--- TASK TO CARRY OUT ---
The reply to the records below should contain exactly the lines from the line with "Skogkledde Aaser |" through the line with "Northwinds Ire |", and nothing besides.

======== DATA PROVIDED ========

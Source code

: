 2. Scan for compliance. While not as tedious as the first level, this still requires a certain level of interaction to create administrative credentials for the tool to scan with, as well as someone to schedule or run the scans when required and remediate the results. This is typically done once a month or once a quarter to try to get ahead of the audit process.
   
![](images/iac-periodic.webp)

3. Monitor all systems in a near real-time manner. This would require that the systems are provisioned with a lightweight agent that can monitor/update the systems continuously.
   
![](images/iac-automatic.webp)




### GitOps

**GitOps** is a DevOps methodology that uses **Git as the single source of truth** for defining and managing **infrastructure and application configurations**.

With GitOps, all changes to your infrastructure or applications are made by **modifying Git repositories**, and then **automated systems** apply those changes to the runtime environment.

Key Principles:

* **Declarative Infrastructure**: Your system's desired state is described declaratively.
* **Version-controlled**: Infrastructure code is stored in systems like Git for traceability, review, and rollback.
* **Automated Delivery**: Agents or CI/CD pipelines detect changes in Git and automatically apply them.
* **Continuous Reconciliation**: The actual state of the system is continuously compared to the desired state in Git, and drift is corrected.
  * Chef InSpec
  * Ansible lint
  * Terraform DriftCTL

========
======== DATA PROVIDED ========

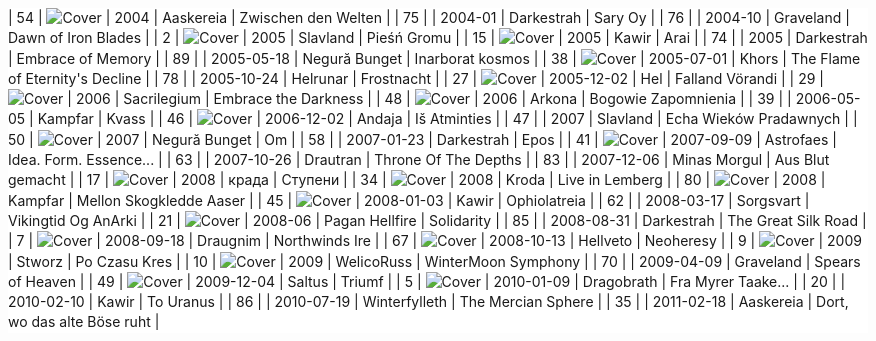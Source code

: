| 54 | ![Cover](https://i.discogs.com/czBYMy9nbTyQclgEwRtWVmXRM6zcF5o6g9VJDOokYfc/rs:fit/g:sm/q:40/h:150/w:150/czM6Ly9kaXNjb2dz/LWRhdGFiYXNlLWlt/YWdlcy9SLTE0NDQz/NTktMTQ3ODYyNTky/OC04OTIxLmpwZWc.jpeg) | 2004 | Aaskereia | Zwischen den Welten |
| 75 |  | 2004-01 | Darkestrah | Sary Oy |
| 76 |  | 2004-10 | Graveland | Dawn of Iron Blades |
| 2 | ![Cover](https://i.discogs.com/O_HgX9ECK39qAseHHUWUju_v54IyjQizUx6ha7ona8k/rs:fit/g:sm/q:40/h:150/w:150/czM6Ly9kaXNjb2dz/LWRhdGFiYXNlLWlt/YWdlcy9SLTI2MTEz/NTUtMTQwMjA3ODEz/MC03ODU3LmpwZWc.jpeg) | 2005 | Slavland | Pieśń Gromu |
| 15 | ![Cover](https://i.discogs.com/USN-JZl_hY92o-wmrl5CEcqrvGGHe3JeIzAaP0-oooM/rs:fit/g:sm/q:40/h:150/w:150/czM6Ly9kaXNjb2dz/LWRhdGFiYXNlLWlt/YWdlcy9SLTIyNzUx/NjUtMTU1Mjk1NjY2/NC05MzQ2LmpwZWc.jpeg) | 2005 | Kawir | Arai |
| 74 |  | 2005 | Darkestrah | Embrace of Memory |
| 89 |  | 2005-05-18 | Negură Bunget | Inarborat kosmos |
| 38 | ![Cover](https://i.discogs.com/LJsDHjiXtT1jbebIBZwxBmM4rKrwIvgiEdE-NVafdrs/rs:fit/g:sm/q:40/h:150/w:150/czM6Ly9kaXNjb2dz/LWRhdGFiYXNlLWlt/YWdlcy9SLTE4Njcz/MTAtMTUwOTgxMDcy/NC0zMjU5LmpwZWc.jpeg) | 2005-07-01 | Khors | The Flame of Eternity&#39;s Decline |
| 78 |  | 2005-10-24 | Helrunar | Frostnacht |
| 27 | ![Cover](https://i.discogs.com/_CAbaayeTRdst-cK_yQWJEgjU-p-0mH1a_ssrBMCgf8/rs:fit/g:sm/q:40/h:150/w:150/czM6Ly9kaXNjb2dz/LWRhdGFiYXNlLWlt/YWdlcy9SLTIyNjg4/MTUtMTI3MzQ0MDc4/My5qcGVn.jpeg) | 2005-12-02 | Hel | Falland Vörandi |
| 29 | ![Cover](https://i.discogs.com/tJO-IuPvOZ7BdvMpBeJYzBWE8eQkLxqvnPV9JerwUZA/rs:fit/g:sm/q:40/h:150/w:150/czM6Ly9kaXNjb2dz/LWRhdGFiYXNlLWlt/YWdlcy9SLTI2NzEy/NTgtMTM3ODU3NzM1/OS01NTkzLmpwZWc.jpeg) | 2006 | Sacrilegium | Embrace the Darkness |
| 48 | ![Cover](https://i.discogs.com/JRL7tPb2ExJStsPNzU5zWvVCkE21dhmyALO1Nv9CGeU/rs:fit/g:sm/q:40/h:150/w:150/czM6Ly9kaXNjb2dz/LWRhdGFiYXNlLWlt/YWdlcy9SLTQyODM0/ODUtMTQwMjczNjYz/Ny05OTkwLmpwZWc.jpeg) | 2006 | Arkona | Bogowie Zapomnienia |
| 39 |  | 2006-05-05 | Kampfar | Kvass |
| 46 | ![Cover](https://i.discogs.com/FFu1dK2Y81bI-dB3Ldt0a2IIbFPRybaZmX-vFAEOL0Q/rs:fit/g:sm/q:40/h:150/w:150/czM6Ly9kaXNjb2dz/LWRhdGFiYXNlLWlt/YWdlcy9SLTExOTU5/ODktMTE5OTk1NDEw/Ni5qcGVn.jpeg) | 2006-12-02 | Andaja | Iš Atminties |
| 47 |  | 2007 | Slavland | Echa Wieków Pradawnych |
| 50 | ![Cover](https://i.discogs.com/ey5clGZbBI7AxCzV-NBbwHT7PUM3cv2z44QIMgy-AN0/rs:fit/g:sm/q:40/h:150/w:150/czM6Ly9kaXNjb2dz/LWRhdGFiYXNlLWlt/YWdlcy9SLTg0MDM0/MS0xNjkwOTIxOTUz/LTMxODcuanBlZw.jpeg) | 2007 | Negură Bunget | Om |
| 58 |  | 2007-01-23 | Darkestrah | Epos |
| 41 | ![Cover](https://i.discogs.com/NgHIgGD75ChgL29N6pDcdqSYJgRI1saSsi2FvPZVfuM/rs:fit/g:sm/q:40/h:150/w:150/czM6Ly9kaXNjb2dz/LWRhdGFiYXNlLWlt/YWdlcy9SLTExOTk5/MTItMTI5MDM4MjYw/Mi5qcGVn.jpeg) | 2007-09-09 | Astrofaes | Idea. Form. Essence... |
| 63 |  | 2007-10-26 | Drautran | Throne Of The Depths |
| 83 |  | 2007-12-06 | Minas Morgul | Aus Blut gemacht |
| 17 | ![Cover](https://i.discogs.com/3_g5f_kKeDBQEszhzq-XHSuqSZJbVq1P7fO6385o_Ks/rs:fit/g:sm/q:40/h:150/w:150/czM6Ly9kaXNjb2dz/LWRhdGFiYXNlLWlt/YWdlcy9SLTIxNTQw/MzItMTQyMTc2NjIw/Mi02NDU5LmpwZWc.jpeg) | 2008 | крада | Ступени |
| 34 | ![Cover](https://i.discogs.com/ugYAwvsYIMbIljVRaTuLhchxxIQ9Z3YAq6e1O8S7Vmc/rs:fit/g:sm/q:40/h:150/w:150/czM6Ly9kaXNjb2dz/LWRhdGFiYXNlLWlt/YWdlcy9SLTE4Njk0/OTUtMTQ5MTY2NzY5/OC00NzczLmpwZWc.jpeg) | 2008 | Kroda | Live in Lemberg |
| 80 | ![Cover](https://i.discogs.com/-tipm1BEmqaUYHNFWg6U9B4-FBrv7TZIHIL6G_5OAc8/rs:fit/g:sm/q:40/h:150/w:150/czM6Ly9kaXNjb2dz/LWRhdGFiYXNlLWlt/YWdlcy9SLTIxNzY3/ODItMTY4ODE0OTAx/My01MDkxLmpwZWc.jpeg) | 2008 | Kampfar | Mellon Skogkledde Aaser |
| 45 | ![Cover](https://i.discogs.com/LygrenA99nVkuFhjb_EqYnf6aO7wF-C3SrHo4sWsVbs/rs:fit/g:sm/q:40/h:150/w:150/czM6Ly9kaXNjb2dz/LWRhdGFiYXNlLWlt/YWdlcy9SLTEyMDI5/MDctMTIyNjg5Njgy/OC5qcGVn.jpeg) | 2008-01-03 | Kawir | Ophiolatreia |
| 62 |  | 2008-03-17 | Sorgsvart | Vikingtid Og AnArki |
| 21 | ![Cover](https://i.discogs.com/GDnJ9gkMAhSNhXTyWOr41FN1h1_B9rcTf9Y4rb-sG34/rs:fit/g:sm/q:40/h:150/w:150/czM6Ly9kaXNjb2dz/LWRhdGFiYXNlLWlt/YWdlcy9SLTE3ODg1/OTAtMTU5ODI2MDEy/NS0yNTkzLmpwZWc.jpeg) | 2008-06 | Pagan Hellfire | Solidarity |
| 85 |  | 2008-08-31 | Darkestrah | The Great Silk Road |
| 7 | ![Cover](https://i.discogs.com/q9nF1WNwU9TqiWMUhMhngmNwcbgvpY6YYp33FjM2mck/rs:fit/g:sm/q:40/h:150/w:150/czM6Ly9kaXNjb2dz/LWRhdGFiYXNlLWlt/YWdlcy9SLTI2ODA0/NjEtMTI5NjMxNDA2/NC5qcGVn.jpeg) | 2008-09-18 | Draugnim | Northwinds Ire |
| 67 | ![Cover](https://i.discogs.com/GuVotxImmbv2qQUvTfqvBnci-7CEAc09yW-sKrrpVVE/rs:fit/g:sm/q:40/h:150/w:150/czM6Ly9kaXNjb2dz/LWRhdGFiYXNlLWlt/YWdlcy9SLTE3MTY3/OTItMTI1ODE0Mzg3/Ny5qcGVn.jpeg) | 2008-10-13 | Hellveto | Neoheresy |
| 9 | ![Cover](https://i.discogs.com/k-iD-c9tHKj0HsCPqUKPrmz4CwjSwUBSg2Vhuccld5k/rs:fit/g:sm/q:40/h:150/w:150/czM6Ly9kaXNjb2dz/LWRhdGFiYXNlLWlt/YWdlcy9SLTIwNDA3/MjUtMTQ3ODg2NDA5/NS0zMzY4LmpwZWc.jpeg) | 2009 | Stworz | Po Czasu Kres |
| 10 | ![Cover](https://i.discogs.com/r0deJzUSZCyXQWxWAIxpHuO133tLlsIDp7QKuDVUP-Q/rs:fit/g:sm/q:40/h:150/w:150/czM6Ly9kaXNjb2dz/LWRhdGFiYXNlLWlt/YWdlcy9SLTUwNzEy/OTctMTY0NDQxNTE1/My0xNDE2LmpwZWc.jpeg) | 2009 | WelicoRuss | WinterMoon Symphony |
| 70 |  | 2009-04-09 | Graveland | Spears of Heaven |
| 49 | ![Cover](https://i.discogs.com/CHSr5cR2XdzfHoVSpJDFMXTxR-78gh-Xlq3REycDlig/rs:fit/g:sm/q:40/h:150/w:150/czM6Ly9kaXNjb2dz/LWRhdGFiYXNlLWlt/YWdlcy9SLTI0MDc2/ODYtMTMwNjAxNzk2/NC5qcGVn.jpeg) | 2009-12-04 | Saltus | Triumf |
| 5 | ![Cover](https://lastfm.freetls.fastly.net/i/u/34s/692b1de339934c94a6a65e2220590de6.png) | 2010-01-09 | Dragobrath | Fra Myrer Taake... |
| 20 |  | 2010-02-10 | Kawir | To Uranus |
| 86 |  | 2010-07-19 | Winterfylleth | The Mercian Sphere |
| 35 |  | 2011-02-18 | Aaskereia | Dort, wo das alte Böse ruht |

========

--- PROBLEM SOLUTION ---
| 80 | ![Cover](https://i.discogs.com/-tipm1BEmqaUYHNFWg6U9B4-FBrv7TZIHIL6G_5OAc8/rs:fit/g:sm/q:40/h:150/w:150/czM6Ly9kaXNjb2dz/LWRhdGFiYXNlLWlt/YWdlcy9SLTIxNzY3/ODItMTY4ODE0OTAx/My01MDkxLmpwZWc.jpeg) | 2008 | Kampfar | Mellon Skogkledde Aaser |
| 45 | ![Cover](https://i.discogs.com/LygrenA99nVkuFhjb_EqYnf6aO7wF-C3SrHo4sWsVbs/rs:fit/g:sm/q:40/h:150/w:150/czM6Ly9kaXNjb2dz/LWRhdGFiYXNlLWlt/YWdlcy9SLTEyMDI5/MDctMTIyNjg5Njgy/OC5qcGVn.jpeg) | 2008-01-03 | Kawir | Ophiolatreia |
| 62 |  | 2008-03-17 | Sorgsvart | Vikingtid Og AnArki |
| 21 | ![Cover](https://i.discogs.com/GDnJ9gkMAhSNhXTyWOr41FN1h1_B9rcTf9Y4rb-sG34/rs:fit/g:sm/q:40/h:150/w:150/czM6Ly9kaXNjb2dz/LWRhdGFiYXNlLWlt/YWdlcy9SLTE3ODg1/OTAtMTU5ODI2MDEy/NS0yNTkzLmpwZWc.jpeg) | 2008-06 | Pagan Hellfire | Solidarity |
| 85 |  | 2008-08-31 | Darkestrah | The Great Silk Road |
| 7 | ![Cover](https://i.discogs.com/q9nF1WNwU9TqiWMUhMhngmNwcbgvpY6YYp33FjM2mck/rs:fit/g:sm/q:40/h:150/w:150/czM6Ly9kaXNjb2dz/LWRhdGFiYXNlLWlt/YWdlcy9SLTI2ODA0/NjEtMTI5NjMxNDA2/NC5qcGVn.jpeg) | 2008-09-18 | Draugnim | Northwinds Ire |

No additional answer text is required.